Hobbies and their benefits to mental health

Hobbies help make up who we are as individuals and they also help to separate us from one another. They can also be a great way of managing our headspace whenever we feel we need it. Here are three ways how hobbies can benefit us mentally and why you should make time for your hobbies!

A hand turning the page of a book of music in front of a piano.

Identity

Hobbies make up part of who we are so are important in many different ways. One of the main ways is the sense of identity they give us. They can give us the opportunities to meet people who are similar to ourselves, boost confidence and help with our mental health. Hobbies offer us an avenue outside of work to express ourselves and act as a sense of relief from other stresses. Even something as normal as cooking a basic meal can be a hobby, something you focus on which calms you and brings you comfort. Another great thing about them is that they are so wide-ranging – if you look hard enough there will be something out there you enjoy! The importance has been noted in historical articles – in times where people have been experiencing hardship, hobbies have been presented a way to relax. Giving yourself permission to take the time to focus on something you enjoy can feel hard but it could be something which is an extremely positive decision.

Hobbies shouldn’t be neglected. They can be something you use to help allow yourself the time to rewind and refresh.

Someone playing football from the knee down. There is a football on a green field. Their foot is blurry indicating they are kicking the ball.

Escapism

Hobbies are something we do in our spare time for fun, to escape to. They cater to every personality type, whether you’re quiet and reserved or an extroverted person, they provide an enjoyable way to unwind. They are therefore a great way to take a break and spend time doing something you truly enjoy. They can often allow for separation from the stresses of work (or other things) and add variation to your routine. This is especially important when going through periods where you are extremely busy or feeling burnt out. They are a way we can recharge and have a fun time doing it.

Sometimes, not everybody has an accessible hobby, especially at uni – some hobbies may be difficult to keep up, for example, something like fishing. In this case, you could try and start something new you never thought of before!
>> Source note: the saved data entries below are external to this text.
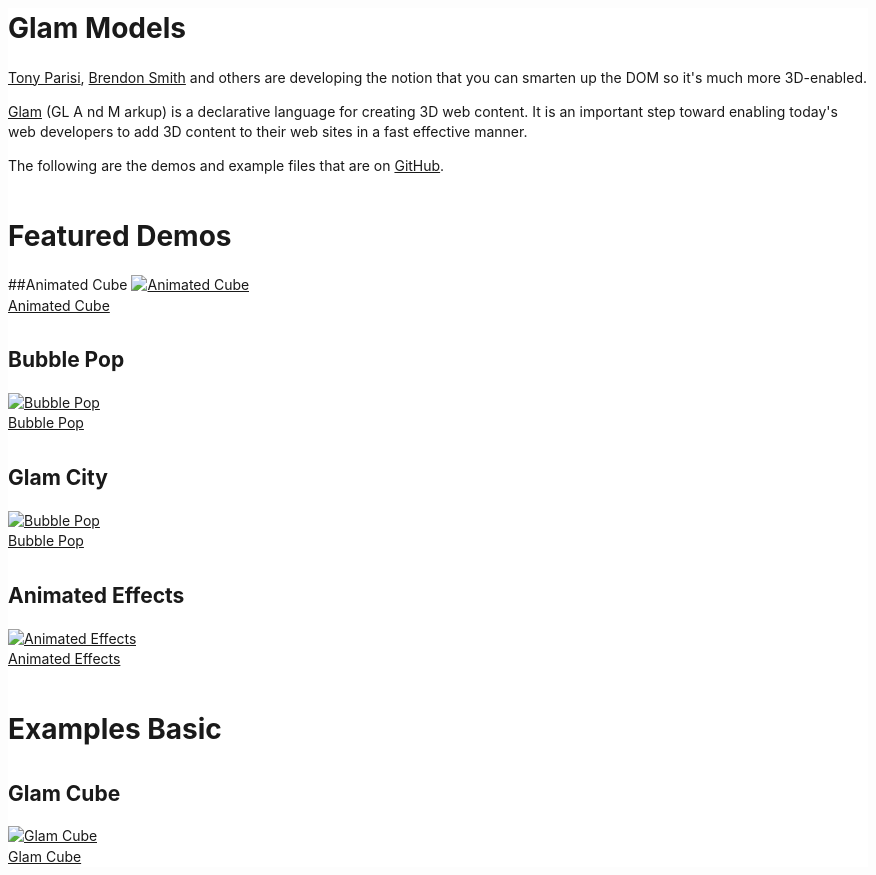Glam Models
===

[Tony Parisi]( https://twitter.com/auradeluxe 'aurafully cool dude' ), [Brendon Smith]( https://plus.google.com/+BrendonSmith/posts 'https://github.com/seacloud9' ) and others are developing the notion that you can smarten up the DOM so it's much more 3D-enabled.

[Glam]( http://glamjs.org ) (GL A nd M arkup) is a declarative language for creating 3D web content. 
It is an important step toward enabling today's web developers to add 3D content to their web sites in a fast effective manner.

The following are the demos and example files that are on [GitHub]( https://github.com/tparisi/glam ).



# Featured Demos

##Animated Cube
[![Animated Cube]( https://raw.githubusercontent.com/tparisi/glam/master/glamJS_site/src/site/images/demo/glamcubeanimated.jpg)]( #dispatch.js#http://tparisi.github.io/glam/demos/glamcubeanimated.html#noCors#displayMenuLeft )  
[Animated Cube]( #dispatch.js#http://tparisi.github.io/glam/demos/glamcubeanimated.html#noCors#displayMenuLeft )  

## Bubble Pop
[![Bubble Pop]( https://raw.githubusercontent.com/tparisi/glam/master/glamJS_site/src/site/images/demo/bubblepop.jpg)]( #dispatch.js#http://tparisi.github.io/glam/demos/bubblepop.html#noCors#displayMenuLeft )  
[Bubble Pop]( #dispatch.js#http://tparisi.github.io/glam/demos/bubblepop.html#noCors#displayMenuLeft )  

## Glam City
[![Bubble Pop]( https://raw.githubusercontent.com/tparisi/glam/master/glamJS_site/src/site/images/demo/glamcity.jpg)]( #dispatch.js#http://tparisi.github.io/glam/demos/glamcity.html#noCors#displayMenuLeft )  
[Bubble Pop]( #dispatch.js#http://tparisi.github.io/glam/demos/glamcity.html#noCors#displayMenuLeft )  

## Animated Effects
[![Animated Effects]( https://raw.githubusercontent.com/tparisi/glam/master/glamJS_site/src/site/images/demo/glamsceneanimatedeffects.jpg)]( #dispatch.js#http://tparisi.github.io/glam/demos/glamsceneanimatedeffects.html#noCors#displayMenuLeft )  
[Animated Effects]( #dispatch.js#http://tparisi.github.io/glam/demos/glamsceneanimatedeffects.html#noCors#displayMenuLeft )  

# Examples Basic

## Glam Cube
[![Glam Cube]( https://raw.githubusercontent.com/tparisi/glam/master/glamJS_site/src/site/images/demo/glamcube.jpg )]( #dispatch.js#http://tparisi.github.io/glam/examples/basic/glamcube.html#noCors#displayMenuLeft )  
[Glam Cube]( #dispatch.js#http://tparisi.github.io/glam/examples/basic/.html#noCors#displayMenuLeft )  
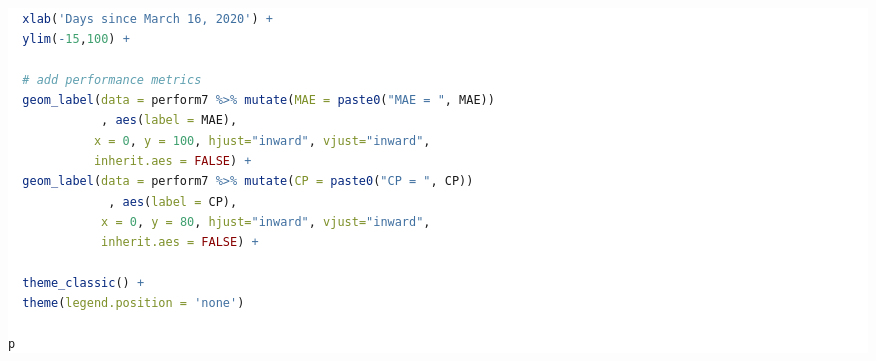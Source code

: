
 ```r
  xlab('Days since March 16, 2020') +
  ylim(-15,100) +
  
  # add performance metrics
  geom_label(data = perform7 %>% mutate(MAE = paste0("MAE = ", MAE))
             , aes(label = MAE), 
            x = 0, y = 100, hjust="inward", vjust="inward",
            inherit.aes = FALSE) +
  geom_label(data = perform7 %>% mutate(CP = paste0("CP = ", CP))
              , aes(label = CP), 
             x = 0, y = 80, hjust="inward", vjust="inward",
             inherit.aes = FALSE) +
   
  theme_classic() +
  theme(legend.position = 'none') 
  
p
```
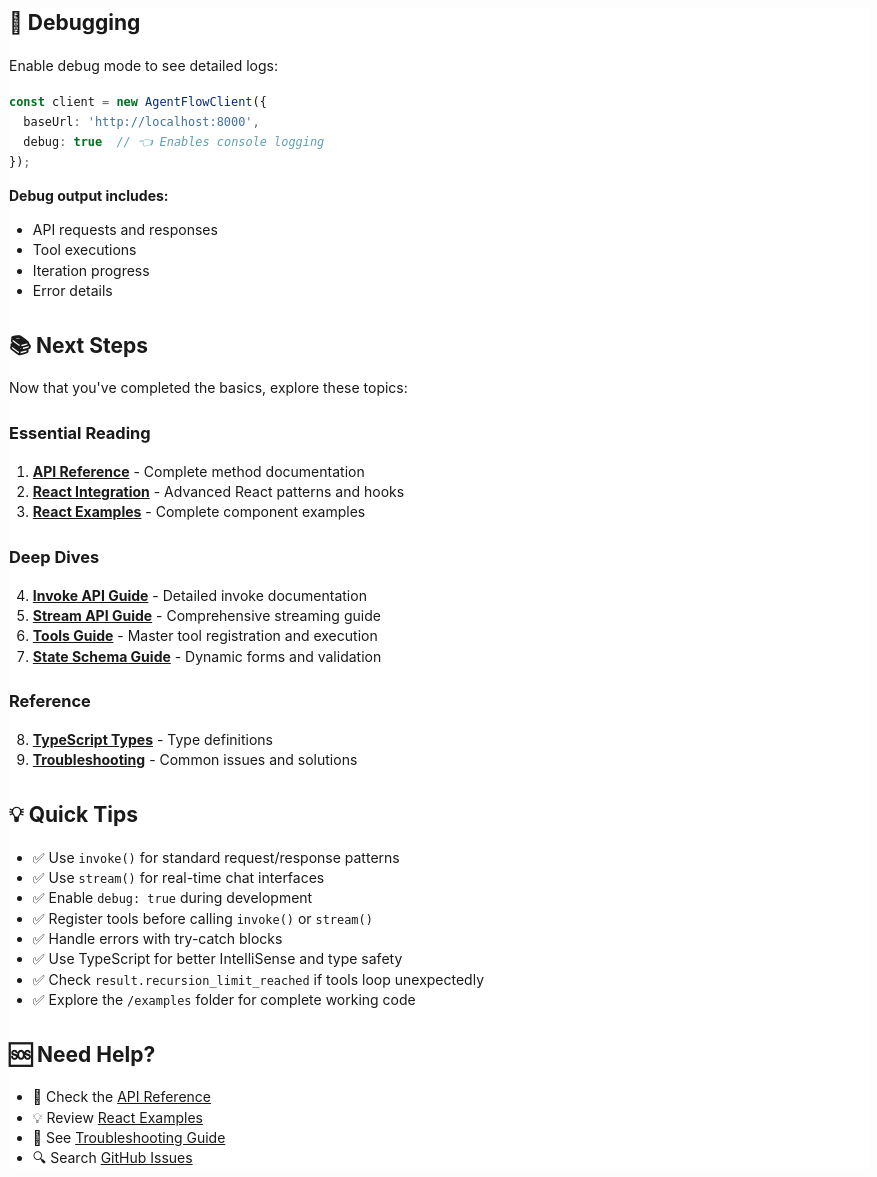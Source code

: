 ## 🐛 Debugging

Enable debug mode to see detailed logs:

```typescript
const client = new AgentFlowClient({
  baseUrl: 'http://localhost:8000',
  debug: true  // 👈 Enables console logging
});
```

**Debug output includes:**
- API requests and responses
- Tool executions
- Iteration progress
- Error details

## 📚 Next Steps

Now that you've completed the basics, explore these topics:

### Essential Reading
1. **[API Reference](./api-reference.md)** - Complete method documentation
2. **[React Integration](./react-integration.md)** - Advanced React patterns and hooks
3. **[React Examples](./react-examples.md)** - Complete component examples

### Deep Dives
4. **[Invoke API Guide](./invoke-usage.md)** - Detailed invoke documentation
5. **[Stream API Guide](./stream-usage.md)** - Comprehensive streaming guide
6. **[Tools Guide](./tools-guide.md)** - Master tool registration and execution
7. **[State Schema Guide](./state-schema-guide.md)** - Dynamic forms and validation

### Reference
8. **[TypeScript Types](./typescript-types.md)** - Type definitions
9. **[Troubleshooting](./troubleshooting.md)** - Common issues and solutions

## 💡 Quick Tips

- ✅ Use `invoke()` for standard request/response patterns
- ✅ Use `stream()` for real-time chat interfaces
- ✅ Enable `debug: true` during development
- ✅ Register tools before calling `invoke()` or `stream()`
- ✅ Handle errors with try-catch blocks
- ✅ Use TypeScript for better IntelliSense and type safety
- ✅ Check `result.recursion_limit_reached` if tools loop unexpectedly
- ✅ Explore the `/examples` folder for complete working code

## 🆘 Need Help?

- 📖 Check the [API Reference](./api-reference.md)
- 💡 Review [React Examples](./react-examples.md)
- 🐛 See [Troubleshooting Guide](./troubleshooting.md)
- 🔍 Search [GitHub Issues](https://github.com/Iamsdt/agentflow-react/issues)
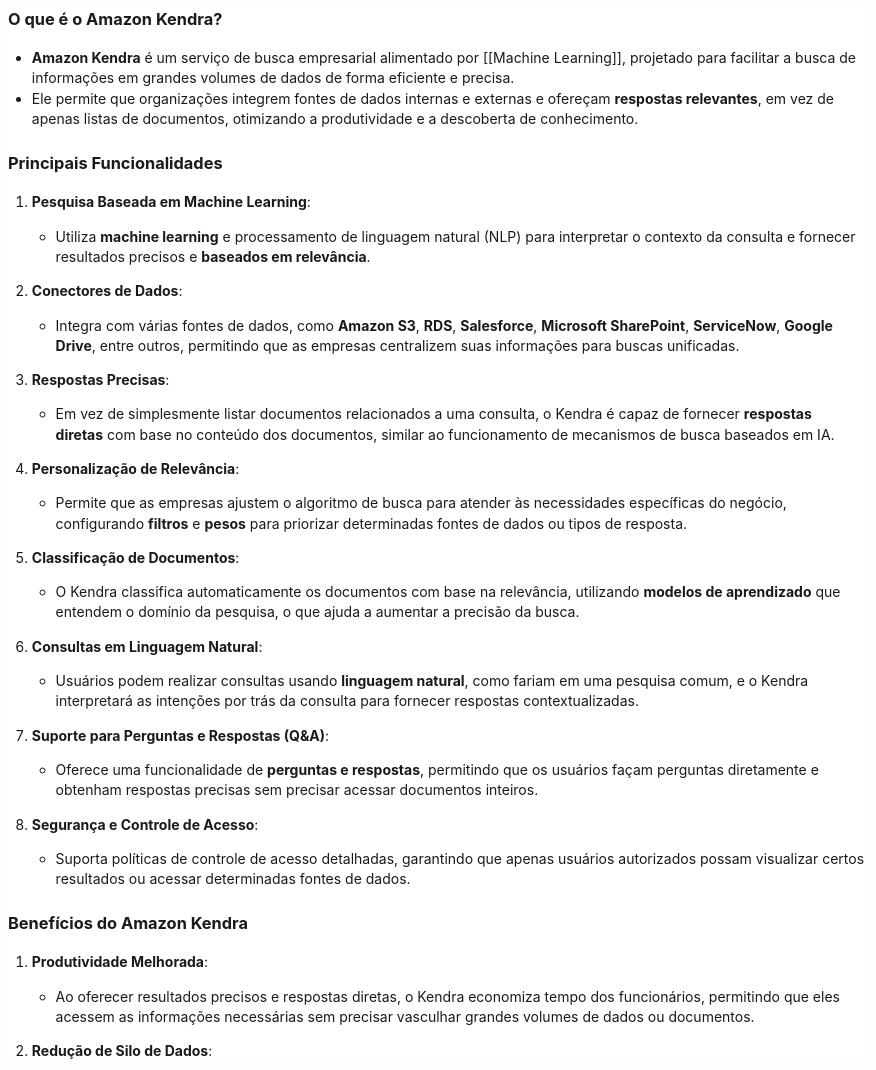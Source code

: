 ### **O que é o Amazon Kendra?**

- **Amazon Kendra** é um serviço de busca empresarial alimentado por [[Machine Learning]], projetado para facilitar a busca de informações em grandes volumes de dados de forma eficiente e precisa.
- Ele permite que organizações integrem fontes de dados internas e externas e ofereçam **respostas relevantes**, em vez de apenas listas de documentos, otimizando a produtividade e a descoberta de conhecimento.

### **Principais Funcionalidades**

1. **Pesquisa Baseada em Machine Learning**:
    
    - Utiliza **machine learning** e processamento de linguagem natural (NLP) para interpretar o contexto da consulta e fornecer resultados precisos e **baseados em relevância**.
2. **Conectores de Dados**:
    
    - Integra com várias fontes de dados, como **Amazon S3**, **RDS**, **Salesforce**, **Microsoft SharePoint**, **ServiceNow**, **Google Drive**, entre outros, permitindo que as empresas centralizem suas informações para buscas unificadas.
3. **Respostas Precisas**:
    
    - Em vez de simplesmente listar documentos relacionados a uma consulta, o Kendra é capaz de fornecer **respostas diretas** com base no conteúdo dos documentos, similar ao funcionamento de mecanismos de busca baseados em IA.
4. **Personalização de Relevância**:
    
    - Permite que as empresas ajustem o algoritmo de busca para atender às necessidades específicas do negócio, configurando **filtros** e **pesos** para priorizar determinadas fontes de dados ou tipos de resposta.
5. **Classificação de Documentos**:
    
    - O Kendra classifica automaticamente os documentos com base na relevância, utilizando **modelos de aprendizado** que entendem o domínio da pesquisa, o que ajuda a aumentar a precisão da busca.
6. **Consultas em Linguagem Natural**:
    
    - Usuários podem realizar consultas usando **linguagem natural**, como fariam em uma pesquisa comum, e o Kendra interpretará as intenções por trás da consulta para fornecer respostas contextualizadas.
7. **Suporte para Perguntas e Respostas (Q&A)**:
    
    - Oferece uma funcionalidade de **perguntas e respostas**, permitindo que os usuários façam perguntas diretamente e obtenham respostas precisas sem precisar acessar documentos inteiros.
8. **Segurança e Controle de Acesso**:
    
    - Suporta políticas de controle de acesso detalhadas, garantindo que apenas usuários autorizados possam visualizar certos resultados ou acessar determinadas fontes de dados.

### **Benefícios do Amazon Kendra**

1. **Produtividade Melhorada**:
    
    - Ao oferecer resultados precisos e respostas diretas, o Kendra economiza tempo dos funcionários, permitindo que eles acessem as informações necessárias sem precisar vasculhar grandes volumes de dados ou documentos.
2. **Redução de Silo de Dados**:
    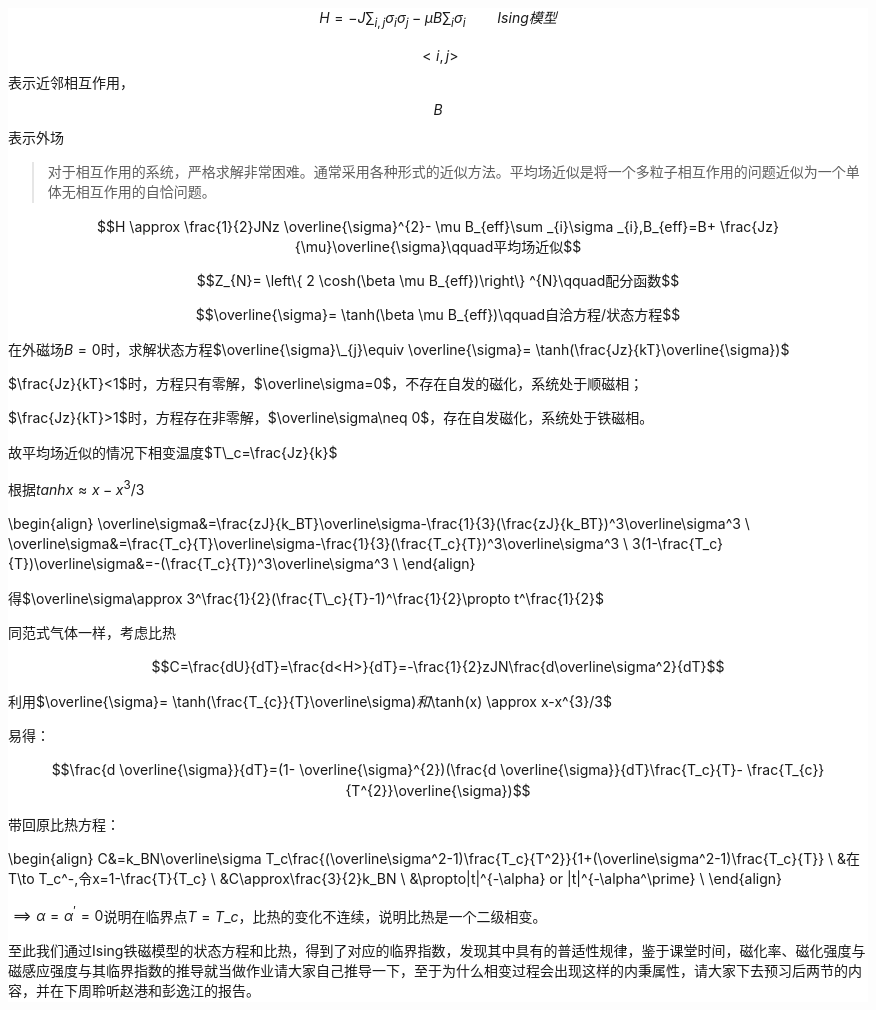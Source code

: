 $$H=-J \sum _{i,j}\sigma _{i}\sigma _{j}- \mu B \sum _{i}\sigma _{i}\qquad Ising模型$$

$$<i,j>$$表示近邻相互作用，$$B$$表示外场

> 对于相互作用的系统，严格求解非常困难。通常采用各种形式的近似方法。平均场近似是将一个多粒子相互作用的问题近似为一个单体无相互作用的自恰问题。

$$H \approx \frac{1}{2}JNz \overline{\sigma}^{2}- \mu B_{eff}\sum _{i}\sigma _{i},B_{eff}=B+ \frac{Jz}{\mu}\overline{\sigma}\qquad平均场近似$$

$$Z_{N}= \left\{ 2 \cosh(\beta \mu B_{eff})\right\} ^{N}\qquad配分函数$$

$$\overline{\sigma}= \tanh(\beta \mu B_{eff})\qquad自洽方程/状态方程$$

在外磁场$B=0$时，求解状态方程$\overline{\sigma}\_{j}\equiv \overline{\sigma}= \tanh(\frac{Jz}{kT}\overline{\sigma})$

$\frac{Jz}{kT}<1$时，方程只有零解，$\overline\sigma=0$，不存在自发的磁化，系统处于顺磁相；

$\frac{Jz}{kT}>1$时，方程存在非零解，$\overline\sigma\neq 0$，存在自发磁化，系统处于铁磁相。

故平均场近似的情况下相变温度$T\_c=\frac{Jz}{k}$

根据$tanhx\approx x-x^3/3$

\begin{align} \overline\sigma&=\frac{zJ}{k\_BT}\overline\sigma-\frac{1}{3}(\frac{zJ}{k\_BT})^3\overline\sigma^3 \ \overline\sigma&=\frac{T\_c}{T}\overline\sigma-\frac{1}{3}(\frac{T\_c}{T})^3\overline\sigma^3 \ 3(1-\frac{T\_c}{T})\overline\sigma&=-(\frac{T\_c}{T})^3\overline\sigma^3 \ \end{align}

得$\overline\sigma\approx 3^\frac{1}{2}(\frac{T\_c}{T}-1)^\frac{1}{2}\propto t^\frac{1}{2}$

同范式气体一样，考虑比热

$$C=\frac{dU}{dT}=\frac{d<H>}{dT}=-\frac{1}{2}zJN\frac{d\overline\sigma^2}{dT}$$

利用$\overline{\sigma}= \tanh(\frac{T\_{c\}}{T}\overline\sigma)$和$\tanh(x) \approx x-x^{3}/3$

易得：

$$\frac{d \overline{\sigma}}{dT}=(1- \overline{\sigma}^{2})(\frac{d \overline{\sigma}}{dT}\frac{T_c}{T}- \frac{T_{c}}{T^{2}}\overline{\sigma})$$

带回原比热方程：

\begin{align} C&=k\_BN\overline\sigma T\_c\frac{(\overline\sigma^2-1)\frac{T\_c}{T^2\}}{1+(\overline\sigma^2-1)\frac{T\_c}{T\}} \ &在T\to T\_c^-,令x=1-\frac{T}{T\_c} \ \&C\approx\frac{3}{2}k\_BN \ &\propto|t|^{-\alpha} or |t|^{-\alpha^\prime} \ \end{align}

$\implies \alpha=\alpha^\prime=0$说明在临界点$T=T\_c$，比热的变化不连续，说明比热是一个二级相变。

至此我们通过Ising铁磁模型的状态方程和比热，得到了对应的临界指数，发现其中具有的普适性规律，鉴于课堂时间，磁化率、磁化强度与磁感应强度与其临界指数的推导就当做作业请大家自己推导一下，至于为什么相变过程会出现这样的内秉属性，请大家下去预习后两节的内容，并在下周聆听赵港和彭逸江的报告。
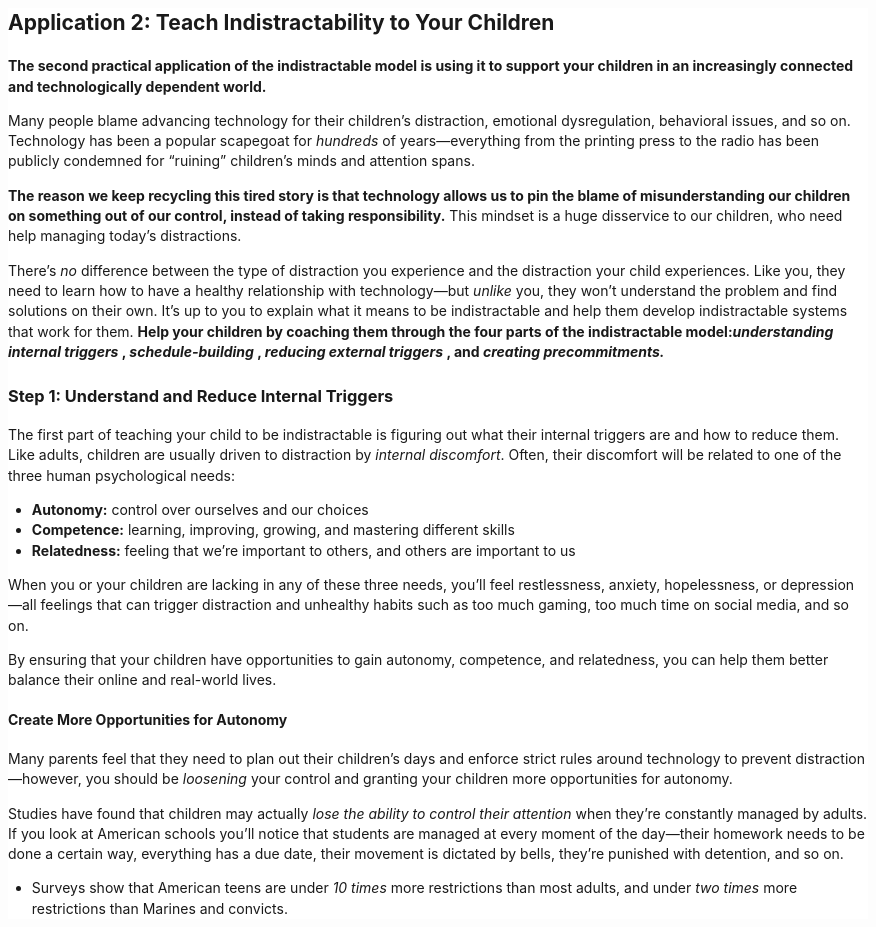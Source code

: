 ## Application 2: Teach Indistractability to Your Children

**The second practical application of the indistractable model is using it to support your children in an increasingly connected and technologically dependent world.**

Many people blame advancing technology for their children’s distraction, emotional dysregulation, behavioral issues, and so on. Technology has been a popular scapegoat for _hundreds_ of years—everything from the printing press to the radio has been publicly condemned for “ruining” children’s minds and attention spans.

**The reason we keep recycling this tired story is that technology allows us to pin the blame of misunderstanding our children on something out of our control, instead of taking responsibility.** This mindset is a huge disservice to our children, who need help managing today’s distractions.

There’s _no_ difference between the type of distraction you experience and the distraction your child experiences. Like you, they need to learn how to have a healthy relationship with technology—but _unlike_ you, they won’t understand the problem and find solutions on their own. It’s up to you to explain what it means to be indistractable and help them develop indistractable systems that work for them. **Help your children by coaching them through the four parts of the indistractable model:_understanding internal triggers_ , _schedule-building_ , _reducing external triggers_ , and _creating precommitments._**

### Step 1: Understand and Reduce Internal Triggers

The first part of teaching your child to be indistractable is figuring out what their internal triggers are and how to reduce them. Like adults, children are usually driven to distraction by _internal discomfort_. Often, their discomfort will be related to one of the three human psychological needs:

  * **Autonomy:** control over ourselves and our choices
  * **Competence:** learning, improving, growing, and mastering different skills 
  * **Relatedness:** feeling that we’re important to others, and others are important to us



When you or your children are lacking in any of these three needs, you’ll feel restlessness, anxiety, hopelessness, or depression—all feelings that can trigger distraction and unhealthy habits such as too much gaming, too much time on social media, and so on.

By ensuring that your children have opportunities to gain autonomy, competence, and relatedness, you can help them better balance their online and real-world lives.

#### Create More Opportunities for Autonomy

Many parents feel that they need to plan out their children’s days and enforce strict rules around technology to prevent distraction—however, you should be _loosening_ your control and granting your children more opportunities for autonomy.

Studies have found that children may actually _lose the ability to control their attention_ when they’re constantly managed by adults. If you look at American schools you’ll notice that students are managed at every moment of the day—their homework needs to be done a certain way, everything has a due date, their movement is dictated by bells, they’re punished with detention, and so on.

  * Surveys show that American teens are under _10 times_ more restrictions than most adults, and under _two times_ more restrictions than Marines and convicts.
The Students Union has many different societies which could help you begin a new hobby. It’s nice to have an avenue to turn to when you need to relax, be yourself and forget the other things you may be worried or stressed about and hobbies are perfect in all of these cases.

Two pairs of hands holding Playstation remotes. In the background there is a TV out-of-focus with a football game displayed.

Conversation

Talking about something you enjoy with people who are willing to listen can feel great. It can fill you with confidence when friends or family pay attention to what you like doing, and introducing them to it can be very rewarding. Doing the thing you love with somebody else can add to the enjoyment as you can help them along as they learn with you. The support can help you feel an increased excitement, especially when you might not be feeling too motivated. Having a trusted friend to participate in the activity with can make a big difference. Often we gravitate towards people with similar interests anyway, so bringing up your hobby to a friend might result in them also enjoying it and bring you closer. It’s important to talk about the things that make us happy, and oftentimes people are willing to listen.

Two people surrounding by bookshelves both holding and looking at the same book. They both wear glasses on one is taller than the other.

Hobbies shouldn’t be neglected, they can be something you use to help allow yourself the time to rewind and refresh. Allowing yourself to engage in your interests can be greatly beneficial to your wellbeing!